Jumia, which runs an operation similar to Amazon’s across parts of Africa, recently reduced its staff and cut premature products and services, such as logistics “in countries where logistics infrastructure is not yet ready to support third-party volumes,” said acting CEO Francis Dufay on an earnings call last week. Its stock has fallen 60.7% so far in 2022.

Amazon is also expecting revenues for the final quarter of the year, which will include the holiday season, to fall short of previous estimates. The group estimates that revenue will sit between $140bn and $148bn in the fourth quarter which is lower than the $155bn analysts were previously expecting.

Shopify beats while Amazon reduces workforce

The Shopify share price has been travelling upwards recently, with a boost of 27.4% over the last month. In its 27 October third quarter earnings report, the company beat analysts’ revenue estimates by 2.25%. Revenue for the quarter came in at $1.37bn, which was up 22% from the previous year. However, operating losses grew to $345m compared to $4m in the same period the year before with Shopify president Harley Finkelstein calling this an “investment year”, without providing a timeframe for when the company will return to profitability.
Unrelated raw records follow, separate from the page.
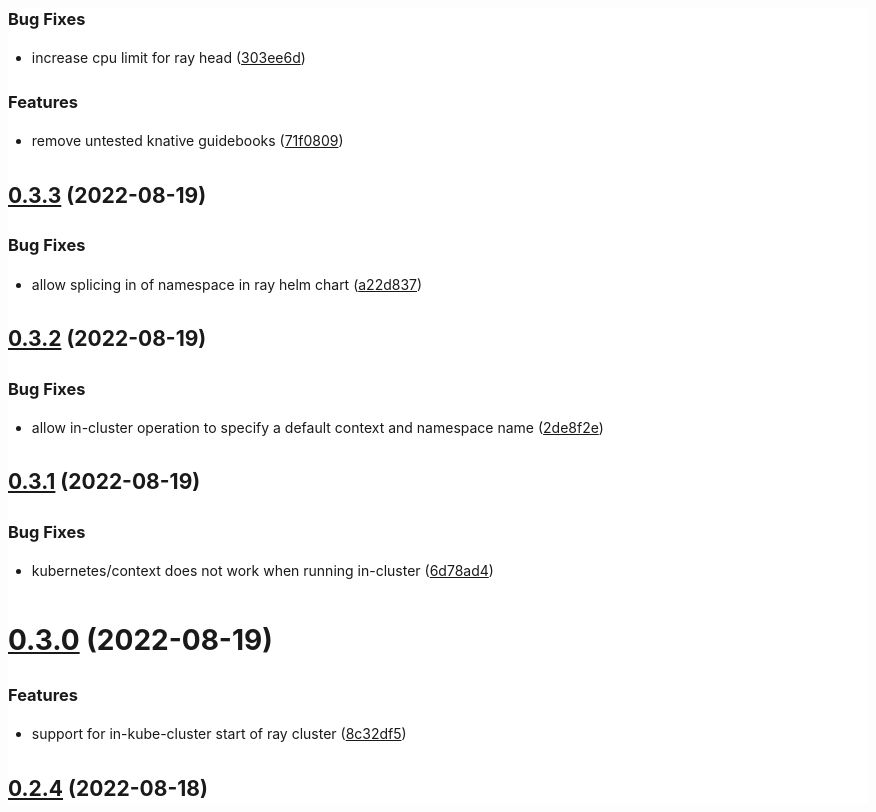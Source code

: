 
### Bug Fixes

* increase cpu limit for ray head ([303ee6d](https://github.com/guidebooks/store/commit/303ee6d1c3e4b287c3e8bf8e5283c30abb8051b2))


### Features

* remove untested knative guidebooks ([71f0809](https://github.com/guidebooks/store/commit/71f08095c32687806fbbaa4d3e3571f0be1a1aa9))

## [0.3.3](https://github.com/guidebooks/store/compare/0.3.2...0.3.3) (2022-08-19)


### Bug Fixes

* allow splicing in of namespace in ray helm chart ([a22d837](https://github.com/guidebooks/store/commit/a22d837491641b36c361a8222568cf2fe19742df))

## [0.3.2](https://github.com/guidebooks/store/compare/0.3.1...0.3.2) (2022-08-19)


### Bug Fixes

* allow in-cluster operation to specify a default context and namespace name ([2de8f2e](https://github.com/guidebooks/store/commit/2de8f2e70a71262f6d0c240f5240cba5aabb1808))

## [0.3.1](https://github.com/guidebooks/store/compare/0.3.0...0.3.1) (2022-08-19)


### Bug Fixes

* kubernetes/context does not work when running in-cluster ([6d78ad4](https://github.com/guidebooks/store/commit/6d78ad4c4a0b35a3efa4467c4a2c962e09f6fd17))

# [0.3.0](https://github.com/guidebooks/store/compare/0.2.4...0.3.0) (2022-08-19)


### Features

* support for in-kube-cluster start of ray cluster ([8c32df5](https://github.com/guidebooks/store/commit/8c32df55150035e8cb5fe15ad691ee57ae2b4997))

## [0.2.4](https://github.com/guidebooks/store/compare/0.2.3...0.2.4) (2022-08-18)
In the meantime, Amazon is addressing the slowdown in spending and the underperformance certain sectors of its business by cutting approximately 10,000 jobs from its workforce. The group has confirmed that it was analysing its Alexa unit, which oversees its in-home voice assistant, for cost savings. The group aims to address investor concerns about a pullback in consumer spending as macroeconomic pressures continue to grow.

Amazon shifts to new business opportunities

Alongside his announcement of impending staff layoffs, Amazon’s CEO Andy Jassy noted big opportunities that lay ahead for the business. Last week, the company highlighted its newly launched Amazon Clinic, a “message-based virtual care service” that will operate in 32 US states.

The new business will operate alongside Amazon’s existing healthcare operations, Amazon Pharmacy and One Medical. Amazon Pharmacy allows customers to get medication delivered to their door while One Medical provides an app that facilitates communication with primary care providers.

The shift towards new sectors is part of a push to diversify away from core operations, which have a heavy focus on cyclical consumer demand trends. However, the shift does not come without its challenges. The new venture deviates away from the company’s key operations considerably, and the company has will have to ensure it doesn’t fall too far out of its comfort zone.

Fund in Focus: Global X E-commerce ETF

The Global X E-commerce ETF [EBIZ] offers exposure to Amazon, Shopify and Jumia shares. Out of the three companies, Shopify makes up the largest proportion of the fund and accounts for 4.63% of total assets, making it the fund’s fifth-largest holding as of 18 November. Amazon is closely behind, making up 3.47% of total assets while Jumia is a much smaller holding with it only accounting for 0.62% of the total fund.

The fund, which has 40 holdings, has declined 40.8% since the beginning of the year, reflecting the challenges facing ecommerce. Its top two holdings, Mercado Libre [MELI] and Etsy [ETSY], have also struggled on the market this year, with their share prices declining by a respective 28.65% and 48% year-to-date.

The L&G Ecommerce Logistics UCITS ETF offers exposure to Shopify shares with the company being the fund’s largest holding at 3.50%. The fund also holds Amazon at a weighting of 0.02%, but it does not have any position in Jumia.